═══ GIVEN RECORDS

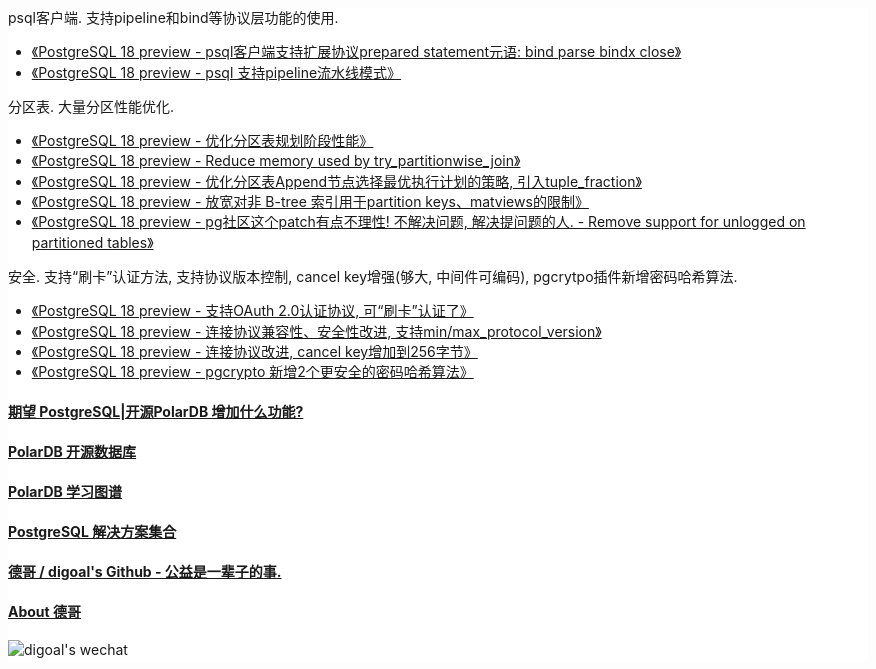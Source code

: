   
psql客户端. 支持pipeline和bind等协议层功能的使用.   
- [《PostgreSQL 18 preview - psql客户端支持扩展协议prepared statement元语: bind parse bindx close》](../202407/20240701_02.md)    
- [《PostgreSQL 18 preview - psql 支持pipeline流水线模式》](../202502/20250221_04.md)    
  
  
分区表. 大量分区性能优化.   
- [《PostgreSQL 18 preview - 优化分区表规划阶段性能》](../202504/20250408_08.md)    
- [《PostgreSQL 18 preview - Reduce memory used by try_partitionwise_join》](../202407/20240729_01.md)    
- [《PostgreSQL 18 preview - 优化分区表Append节点选择最优执行计划的策略, 引入tuple_fraction》](../202503/20250311_02.md)    
- [《PostgreSQL 18 preview - 放宽对非 B-tree 索引用于partition keys、matviews的限制》](../202503/20250319_03.md)    
- [《PostgreSQL 18 preview - pg社区这个patch有点不理性! 不解决问题, 解决提问题的人. - Remove support for unlogged on partitioned tables》](../202410/20241008_01.md)    
  
  
安全. 支持“刷卡”认证方法, 支持协议版本控制, cancel key增强(够大, 中间件可编码), pgcrytpo插件新增密码哈希算法.   
- [《PostgreSQL 18 preview - 支持OAuth 2.0认证协议, 可“刷卡”认证了》](../202502/20250221_03.md)    
- [《PostgreSQL 18 preview - 连接协议兼容性、安全性改进, 支持min/max_protocol_version》](../202504/20250403_06.md)    
- [《PostgreSQL 18 preview - 连接协议改进, cancel key增加到256字节》](../202504/20250403_05.md)    
- [《PostgreSQL 18 preview - pgcrypto 新增2个更安全的密码哈希算法》](../202504/20250406_05.md)    
  
  
   
  
#### [期望 PostgreSQL|开源PolarDB 增加什么功能?](https://github.com/digoal/blog/issues/76 "269ac3d1c492e938c0191101c7238216")
  
  
#### [PolarDB 开源数据库](https://openpolardb.com/home "57258f76c37864c6e6d23383d05714ea")
  
  
#### [PolarDB 学习图谱](https://www.aliyun.com/database/openpolardb/activity "8642f60e04ed0c814bf9cb9677976bd4")
  
  
#### [PostgreSQL 解决方案集合](../201706/20170601_02.md "40cff096e9ed7122c512b35d8561d9c8")
  
  
#### [德哥 / digoal's Github - 公益是一辈子的事.](https://github.com/digoal/blog/blob/master/README.md "22709685feb7cab07d30f30387f0a9ae")
  
  
#### [About 德哥](https://github.com/digoal/blog/blob/master/me/readme.md "a37735981e7704886ffd590565582dd0")
  
  
![digoal's wechat](../pic/digoal_weixin.jpg "f7ad92eeba24523fd47a6e1a0e691b59")
  

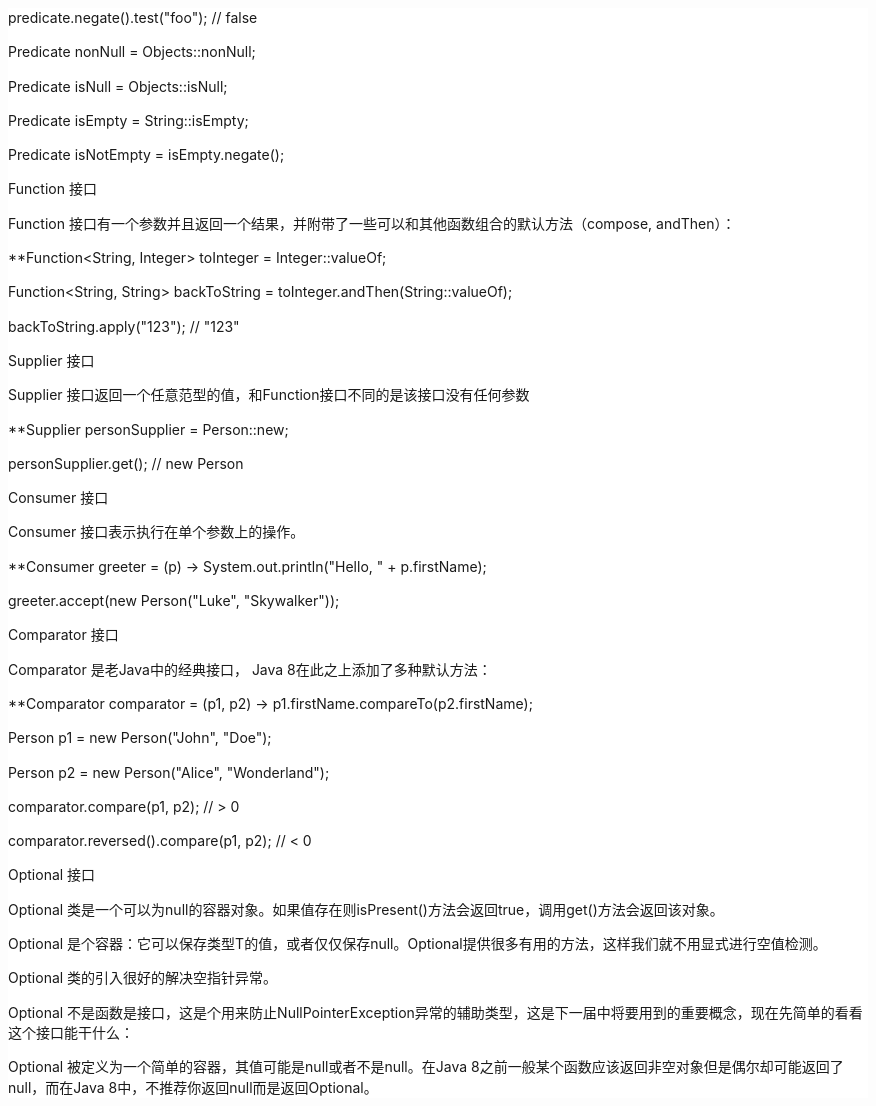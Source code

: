 predicate.negate().test("foo");     // false

Predicate<Boolean> nonNull = Objects::nonNull;
    
Predicate<Boolean> isNull = Objects::isNull;
    
Predicate<String> isEmpty = String::isEmpty;
    
Predicate<String> isNotEmpty = isEmpty.negate();

Function 接口

Function 接口有一个参数并且返回一个结果，并附带了一些可以和其他函数组合的默认方法（compose, andThen）：

**Function<String, Integer> toInteger = Integer::valueOf;

Function<String, String> backToString = toInteger.andThen(String::valueOf);

backToString.apply("123");     // "123"

Supplier 接口

Supplier 接口返回一个任意范型的值，和Function接口不同的是该接口没有任何参数

**Supplier<Person> personSupplier = Person::new;
    
personSupplier.get();   // new Person


Consumer 接口

Consumer 接口表示执行在单个参数上的操作。

**Consumer<Person> greeter = (p) -> System.out.println("Hello, " + p.firstName);
    
greeter.accept(new Person("Luke", "Skywalker"));


Comparator 接口

Comparator 是老Java中的经典接口， Java 8在此之上添加了多种默认方法：

**Comparator<Person> comparator = (p1, p2) -> p1.firstName.compareTo(p2.firstName);
    
Person p1 = new Person("John", "Doe");

Person p2 = new Person("Alice", "Wonderland");

comparator.compare(p1, p2);             // > 0

comparator.reversed().compare(p1, p2);  // < 0


Optional 接口

Optional 类是一个可以为null的容器对象。如果值存在则isPresent()方法会返回true，调用get()方法会返回该对象。

Optional 是个容器：它可以保存类型T的值，或者仅仅保存null。Optional提供很多有用的方法，这样我们就不用显式进行空值检测。

Optional 类的引入很好的解决空指针异常。

Optional 不是函数是接口，这是个用来防止NullPointerException异常的辅助类型，这是下一届中将要用到的重要概念，现在先简单的看看这个接口能干什么：

Optional 被定义为一个简单的容器，其值可能是null或者不是null。在Java 8之前一般某个函数应该返回非空对象但是偶尔却可能返回了null，而在Java 8中，不推荐你返回null而是返回Optional。

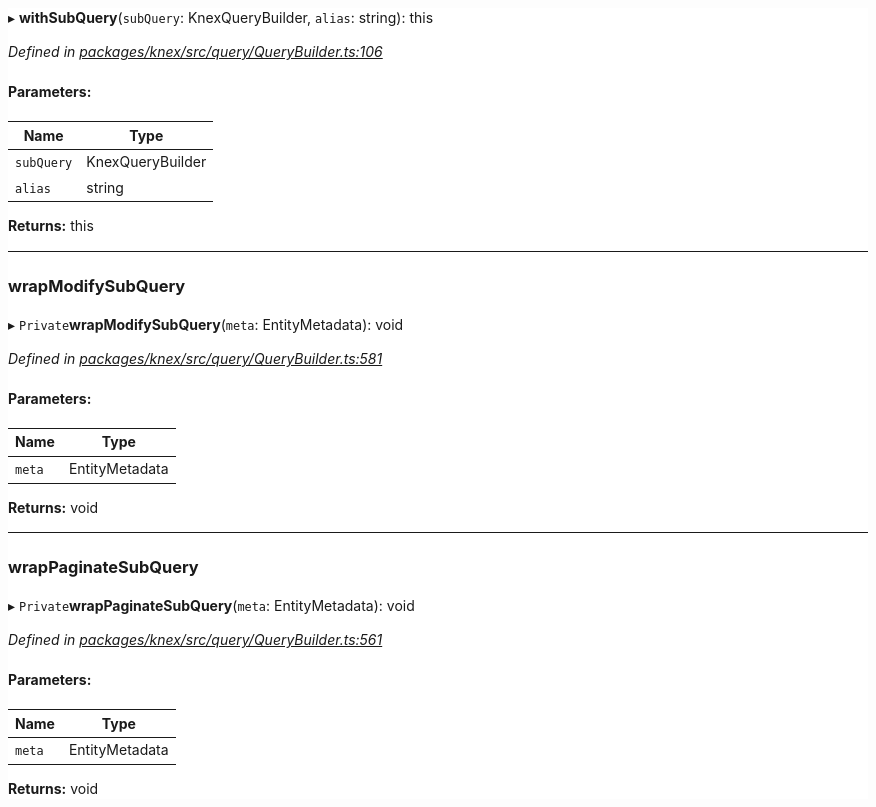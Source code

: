 ▸ **withSubQuery**(`subQuery`: KnexQueryBuilder, `alias`: string): this

*Defined in [packages/knex/src/query/QueryBuilder.ts:106](https://github.com/mikro-orm/mikro-orm/blob/c7aaca40d/packages/knex/src/query/QueryBuilder.ts#L106)*

#### Parameters:

Name | Type |
------ | ------ |
`subQuery` | KnexQueryBuilder |
`alias` | string |

**Returns:** this

___

### wrapModifySubQuery

▸ `Private`**wrapModifySubQuery**(`meta`: EntityMetadata): void

*Defined in [packages/knex/src/query/QueryBuilder.ts:581](https://github.com/mikro-orm/mikro-orm/blob/c7aaca40d/packages/knex/src/query/QueryBuilder.ts#L581)*

#### Parameters:

Name | Type |
------ | ------ |
`meta` | EntityMetadata |

**Returns:** void

___

### wrapPaginateSubQuery

▸ `Private`**wrapPaginateSubQuery**(`meta`: EntityMetadata): void

*Defined in [packages/knex/src/query/QueryBuilder.ts:561](https://github.com/mikro-orm/mikro-orm/blob/c7aaca40d/packages/knex/src/query/QueryBuilder.ts#L561)*

#### Parameters:

Name | Type |
------ | ------ |
`meta` | EntityMetadata |

**Returns:** void
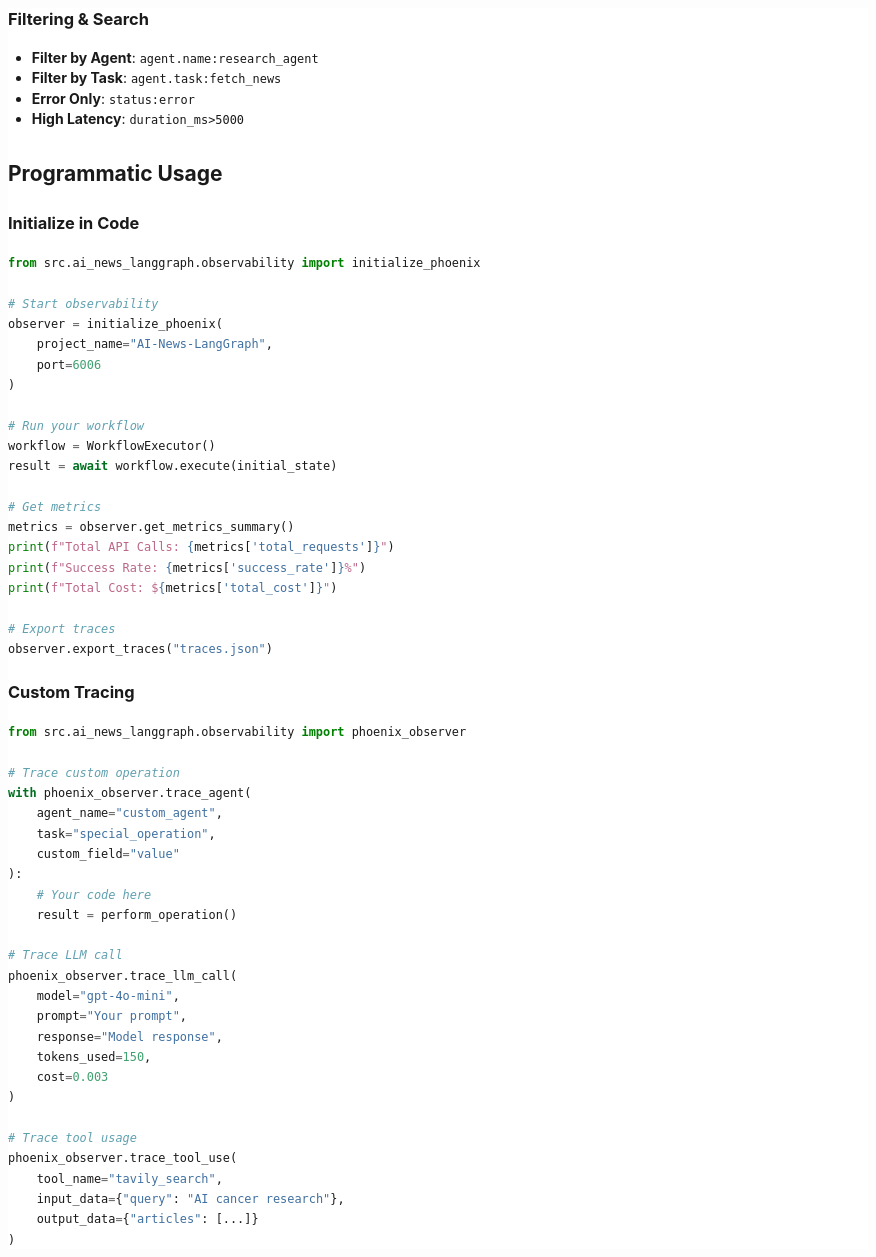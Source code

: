 ### Filtering & Search

- **Filter by Agent**: `agent.name:research_agent`
- **Filter by Task**: `agent.task:fetch_news`
- **Error Only**: `status:error`
- **High Latency**: `duration_ms>5000`

## Programmatic Usage

### Initialize in Code

```python
from src.ai_news_langgraph.observability import initialize_phoenix

# Start observability
observer = initialize_phoenix(
    project_name="AI-News-LangGraph",
    port=6006
)

# Run your workflow
workflow = WorkflowExecutor()
result = await workflow.execute(initial_state)

# Get metrics
metrics = observer.get_metrics_summary()
print(f"Total API Calls: {metrics['total_requests']}")
print(f"Success Rate: {metrics['success_rate']}%")
print(f"Total Cost: ${metrics['total_cost']}")

# Export traces
observer.export_traces("traces.json")
```

### Custom Tracing

```python
from src.ai_news_langgraph.observability import phoenix_observer

# Trace custom operation
with phoenix_observer.trace_agent(
    agent_name="custom_agent",
    task="special_operation",
    custom_field="value"
):
    # Your code here
    result = perform_operation()

# Trace LLM call
phoenix_observer.trace_llm_call(
    model="gpt-4o-mini",
    prompt="Your prompt",
    response="Model response",
    tokens_used=150,
    cost=0.003
)

# Trace tool usage
phoenix_observer.trace_tool_use(
    tool_name="tavily_search",
    input_data={"query": "AI cancer research"},
    output_data={"articles": [...]}
)
```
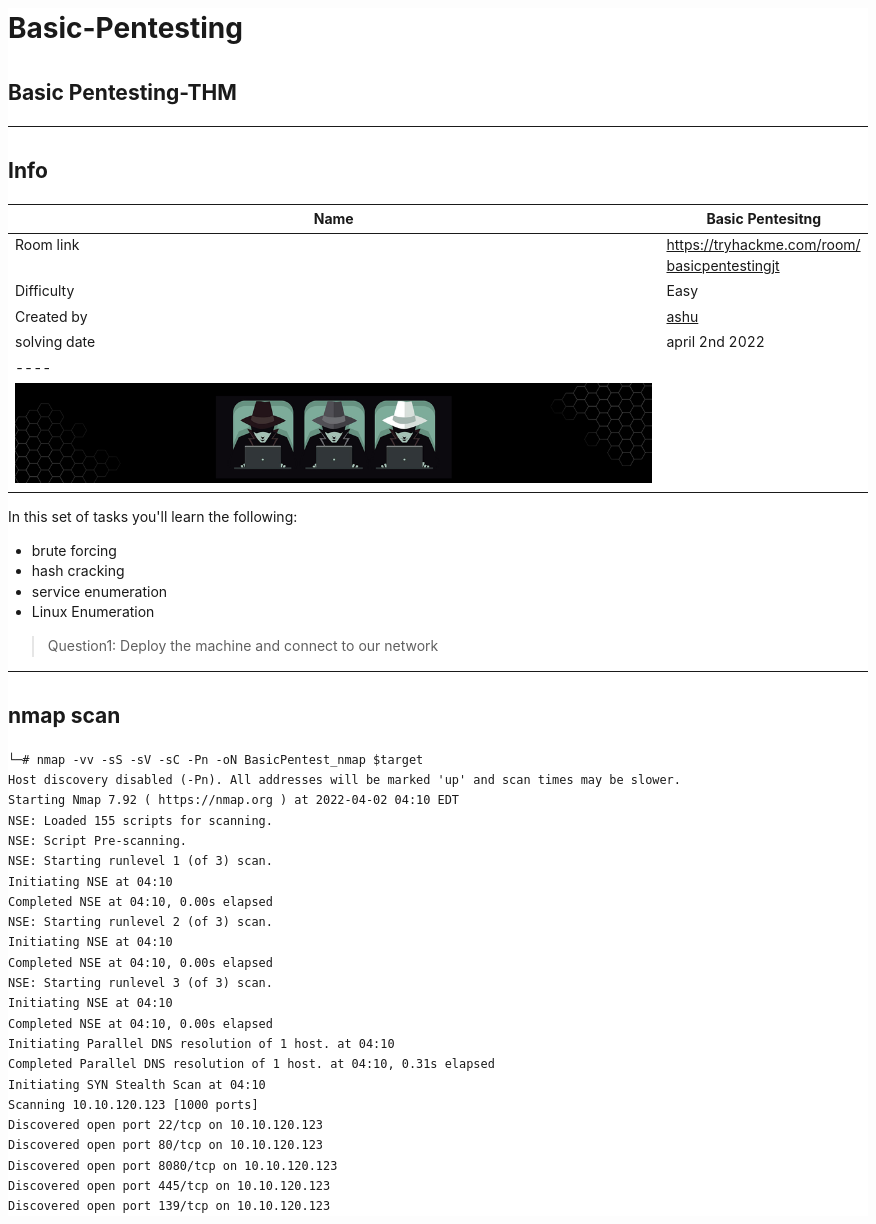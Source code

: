 # Basic-Pentesting

## Basic Pentesting-THM

***

## Info

| Name                                                 | Basic Pentesitng                             |
| ---------------------------------------------------- | -------------------------------------------- |
| Room link                                            | https://tryhackme.com/room/basicpentestingjt |
| Difficulty                                           | Easy                                         |
| Created by                                           | [ashu](https://tryhackme.com/p/ashu)         |
| solving date                                         | april 2nd 2022                               |
| ----                                                 |                                              |
| ![Untitled](../Basic-Pentesting/images/Untitled.png) |                                              |

In this set of tasks you'll learn the following:

* brute forcing
* hash cracking
* service enumeration
* Linux Enumeration

> Question1: Deploy the machine and connect to our network

***

## nmap scan

```
└─# nmap -vv -sS -sV -sC -Pn -oN BasicPentest_nmap $target  
Host discovery disabled (-Pn). All addresses will be marked 'up' and scan times may be slower.
Starting Nmap 7.92 ( https://nmap.org ) at 2022-04-02 04:10 EDT
NSE: Loaded 155 scripts for scanning.
NSE: Script Pre-scanning.
NSE: Starting runlevel 1 (of 3) scan.
Initiating NSE at 04:10
Completed NSE at 04:10, 0.00s elapsed
NSE: Starting runlevel 2 (of 3) scan.
Initiating NSE at 04:10
Completed NSE at 04:10, 0.00s elapsed
NSE: Starting runlevel 3 (of 3) scan.
Initiating NSE at 04:10
Completed NSE at 04:10, 0.00s elapsed
Initiating Parallel DNS resolution of 1 host. at 04:10
Completed Parallel DNS resolution of 1 host. at 04:10, 0.31s elapsed
Initiating SYN Stealth Scan at 04:10
Scanning 10.10.120.123 [1000 ports]
Discovered open port 22/tcp on 10.10.120.123
Discovered open port 80/tcp on 10.10.120.123
Discovered open port 8080/tcp on 10.10.120.123
Discovered open port 445/tcp on 10.10.120.123
Discovered open port 139/tcp on 10.10.120.123
```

══════

TASK INSTRUCTIONS |
The lines to copy are those in the listing that contain the word "EntityMetadata".

COMPLETED TASK |
▸ `Private`**wrapModifySubQuery**(`meta`: EntityMetadata): void
`meta` | EntityMetadata |
▸ `Private`**wrapPaginateSubQuery**(`meta`: EntityMetadata): void
`meta` | EntityMetadata |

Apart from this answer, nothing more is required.